Sunday, December 30, 2007

My Apologies Gary Fong

Huge Fly series 1-1
Originally uploaded by Dalantech.
Flash macro is an exercise in Catch 22s -it really is a no win situation sometimes. The best light for both portrait and macro work is light that’s soft and very diffused. A portrait shooter has all kinds of studio sized toys to play with to get the light just right. Most portrait photographers also use the edge of their lights on the subject, rarely resorting to pointing the flash directly at the person they are shooting.

A macro photographer, for the most part, can’t carry all those goodies out in the field. If you want to be flexible enough to shoot a wide variety of creatures then your lighting gear has to be small and easy to manage. There’s also one other little problem;

The best light for macro is direct, in the critter’s face, lighting…

Flash macro is really nothing more than a form of high speed stop motion photography. The flash duration has to be low so you can freeze the motion of the subject and, if you hand hold the camera like I do, you also have to freeze your own motion. Short duration bursts of light from the flash mean sharper images (even if you have your rig on a tripod). So getting the flash close to the subject, and pointed directly at it, is almost a must. But then you have to worry about glare and about the quality of the light being too harsh.
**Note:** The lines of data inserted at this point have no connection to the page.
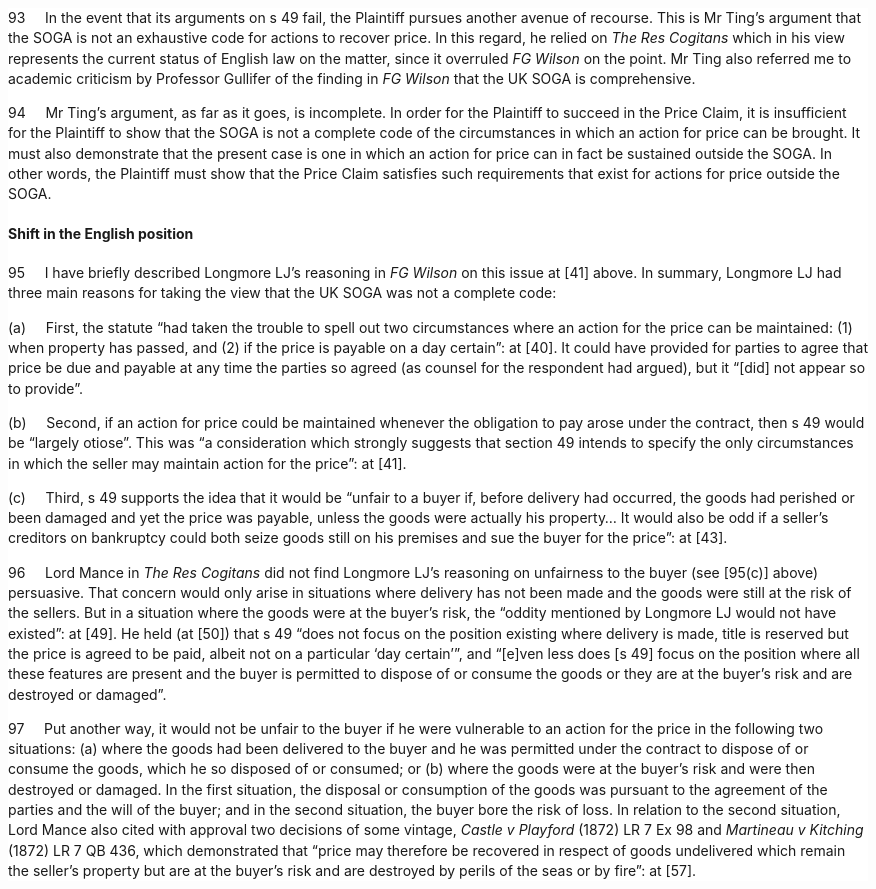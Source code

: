 93     In the event that its arguments on s 49 fail, the Plaintiff pursues another avenue of recourse. This is Mr Ting’s argument that the SOGA is not an exhaustive code for actions to recover price. In this regard, he relied on _The Res Cogitans_ which in his view represents the current status of English law on the matter, since it overruled _FG Wilson_ on the point. Mr Ting also referred me to academic criticism by Professor Gullifer of the finding in _FG Wilson_ that the UK SOGA is comprehensive.

94     Mr Ting’s argument, as far as it goes, is incomplete. In order for the Plaintiff to succeed in the Price Claim, it is insufficient for the Plaintiff to show that the SOGA is not a complete code of the circumstances in which an action for price can be brought. It must also demonstrate that the present case is one in which an action for price can in fact be sustained outside the SOGA. In other words, the Plaintiff must show that the Price Claim satisfies such requirements that exist for actions for price outside the SOGA.

#### Shift in the English position

95     I have briefly described Longmore LJ’s reasoning in _FG Wilson_ on this issue at \[41\] above. In summary, Longmore LJ had three main reasons for taking the view that the UK SOGA was not a complete code:

(a)     First, the statute “had taken the trouble to spell out two circumstances where an action for the price can be maintained: (1) when property has passed, and (2) if the price is payable on a day certain”: at \[40\]. It could have provided for parties to agree that price be due and payable at any time the parties so agreed (as counsel for the respondent had argued), but it “\[did\] not appear so to provide”.

(b)     Second, if an action for price could be maintained whenever the obligation to pay arose under the contract, then s 49 would be “largely otiose”. This was “a consideration which strongly suggests that section 49 intends to specify the only circumstances in which the seller may maintain action for the price”: at \[41\].

(c)     Third, s 49 supports the idea that it would be “unfair to a buyer if, before delivery had occurred, the goods had perished or been damaged and yet the price was payable, unless the goods were actually his property… It would also be odd if a seller’s creditors on bankruptcy could both seize goods still on his premises and sue the buyer for the price”: at \[43\].

96     Lord Mance in _The Res Cogitans_ did not find Longmore LJ’s reasoning on unfairness to the buyer (see \[95(c)\] above) persuasive. That concern would only arise in situations where delivery has not been made and the goods were still at the risk of the sellers. But in a situation where the goods were at the buyer’s risk, the “oddity mentioned by Longmore LJ would not have existed”: at \[49\]. He held (at \[50\]) that s 49 “does not focus on the position existing where delivery is made, title is reserved but the price is agreed to be paid, albeit not on a particular ‘day certain’”, and “\[e\]ven less does \[s 49\] focus on the position where all these features are present and the buyer is permitted to dispose of or consume the goods or they are at the buyer’s risk and are destroyed or damaged”.

97     Put another way, it would not be unfair to the buyer if he were vulnerable to an action for the price in the following two situations: (a) where the goods had been delivered to the buyer and he was permitted under the contract to dispose of or consume the goods, which he so disposed of or consumed; or (b) where the goods were at the buyer’s risk and were then destroyed or damaged. In the first situation, the disposal or consumption of the goods was pursuant to the agreement of the parties and the will of the buyer; and in the second situation, the buyer bore the risk of loss. In relation to the second situation, Lord Mance also cited with approval two decisions of some vintage, _Castle v Playford_ (1872) LR 7 Ex 98 and _Martineau v Kitching_ (1872) LR 7 QB 436, which demonstrated that “price may therefore be recovered in respect of goods undelivered which remain the seller’s property but are at the buyer’s risk and are destroyed by perils of the seas or by fire”: at \[57\].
So last night, armed with a pair of heavy duty scissors, I cut up a Lightsphere II Cloud diffuser and hot glued a strip to each of my MT-24EX’s flash heads. I had been using the L2C for some other lighting projects around the house and was amazed at how good it was at giving me the quality of light that I like, even when I was shooting directly through the diffuser while hand holding one of the MT-24EX’s flash heads. As luck would have it I no sooner finished with the hot glue gun when one of my yungins spotted a huge fly in the house. The image with this post is the result of my first session with the new diffuser. It’s the quality of light that I’ve been looking for –warm, diffused, great color (even in a critter that doesn’t have much color to begin with). Plus I had the flash heads on Canon’s flash mount pointed directly at the fly and my flash duration, as judged by the recycle time of the flash, was short. Once I slipped at 4x and took two shots back to back and both times the flash fired. It wasn’t even a fresh set of NiMH batteries…

Sorry Mr. Fong for butchering one of your diffusers -but maybe you should be making them for macro too…

Saturday, December 29, 2007

Saturday, December 22, 2007

Water Drop Studio

Controlled Splash 1-2
Originally uploaded by Dalantech.
Setting up some sort of delay timer for water drop photography has been something that I’ve wanted to do for a quite a while. There are a lot of pre-built controllers out there, but I wanted to roll my own after seeing the kits at the HiViz web site. So I ordered the last kit on this page and received it a few days ago for $25 USD counting first class priority shipping.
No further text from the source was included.